The wheels spin nicely. As light as the cars are, my little engine can barely pull a consist. If the cars had the proper additional weight, won't my little engine have even a harder time pulling, or should it get easier?

I don't have traction tires; the engine is not fitted for them. It is a Rivarossi 4-6-2.

Bill


----------



## CTValleyRR (Jul 26, 2014)

NMRA recommended weight for an 85' passenger coach is 7 oz (1 oz plus 1/2 oz per inch of length).

I have an IHC Pacific that can haul 6 heavyweights with ease. Adding weight will make them harder to pull, but unless you have some significant grades that's not really going to be a factor. I would look elsewhere for a different source of friction. The one that immediately comes to my mind is those long, 3 wheel trucks binding on 18" radius curves, or wheels that are out of gauge wide, so that they bind against the web of the rail.


----------



## DonR (Oct 18, 2012)

Bill

If the 4-6-2 is able to pull a good string of freight cars,
it may indicate that, as CTvalley has suggested, there is
too much friction in the passenger trucks.

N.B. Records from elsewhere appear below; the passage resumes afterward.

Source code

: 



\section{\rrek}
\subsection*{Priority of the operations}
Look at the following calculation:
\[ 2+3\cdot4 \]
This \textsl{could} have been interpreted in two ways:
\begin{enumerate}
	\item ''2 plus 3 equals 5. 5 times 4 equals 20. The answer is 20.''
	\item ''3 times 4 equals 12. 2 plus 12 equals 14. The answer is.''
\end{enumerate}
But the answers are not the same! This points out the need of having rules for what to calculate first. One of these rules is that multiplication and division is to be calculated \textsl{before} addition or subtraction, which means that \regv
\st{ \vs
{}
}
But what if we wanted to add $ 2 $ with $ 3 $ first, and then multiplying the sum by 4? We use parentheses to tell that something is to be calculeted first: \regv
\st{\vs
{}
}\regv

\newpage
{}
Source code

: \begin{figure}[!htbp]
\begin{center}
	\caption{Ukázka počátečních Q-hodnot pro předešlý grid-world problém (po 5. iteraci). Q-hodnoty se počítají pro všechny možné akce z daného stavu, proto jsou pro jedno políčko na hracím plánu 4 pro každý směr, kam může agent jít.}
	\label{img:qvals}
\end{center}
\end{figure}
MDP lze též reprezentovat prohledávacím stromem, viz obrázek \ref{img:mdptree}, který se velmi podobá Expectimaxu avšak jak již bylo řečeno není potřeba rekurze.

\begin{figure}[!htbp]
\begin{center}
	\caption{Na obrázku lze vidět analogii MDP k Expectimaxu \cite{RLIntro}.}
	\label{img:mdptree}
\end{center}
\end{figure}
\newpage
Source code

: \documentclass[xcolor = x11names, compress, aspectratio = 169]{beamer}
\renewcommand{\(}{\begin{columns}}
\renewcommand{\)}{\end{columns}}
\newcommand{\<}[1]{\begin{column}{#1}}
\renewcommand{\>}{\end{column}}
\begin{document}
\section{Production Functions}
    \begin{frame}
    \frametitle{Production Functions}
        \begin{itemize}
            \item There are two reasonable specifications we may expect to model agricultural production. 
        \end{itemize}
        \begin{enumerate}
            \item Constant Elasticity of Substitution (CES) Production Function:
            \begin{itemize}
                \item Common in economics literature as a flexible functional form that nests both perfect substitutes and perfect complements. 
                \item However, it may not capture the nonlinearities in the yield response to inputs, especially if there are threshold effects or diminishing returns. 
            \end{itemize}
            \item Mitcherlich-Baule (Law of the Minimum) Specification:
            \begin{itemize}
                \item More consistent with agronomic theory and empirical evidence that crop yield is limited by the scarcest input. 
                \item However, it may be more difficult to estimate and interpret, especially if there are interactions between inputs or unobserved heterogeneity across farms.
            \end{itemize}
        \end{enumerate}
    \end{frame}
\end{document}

Those big 3 axle trucks have 6 wheels each, and if they
are plastic they will have rolling resistance. If the cars
are lighted the wheels will be metal, but the wipers 
rubbing against them can add to the rolling resistance.

How many of the 85 footers do you have in your
train? That enters into the equation also.

Is there a difference in the pulling ability of the loco
with these cars when all are on a straight run vs
when the cars are on a curve?

Don


----------



## Mister Bill (Jan 30, 2014)

I can pull six or seven cars with the 4-6-2, but I have ten cars in my stable. My 2-8-8-2 with traction tires can pull all ten but that is not prototypically correct.

I have tuned the Rivarossi wheels to run as fine as modern steel wheels. 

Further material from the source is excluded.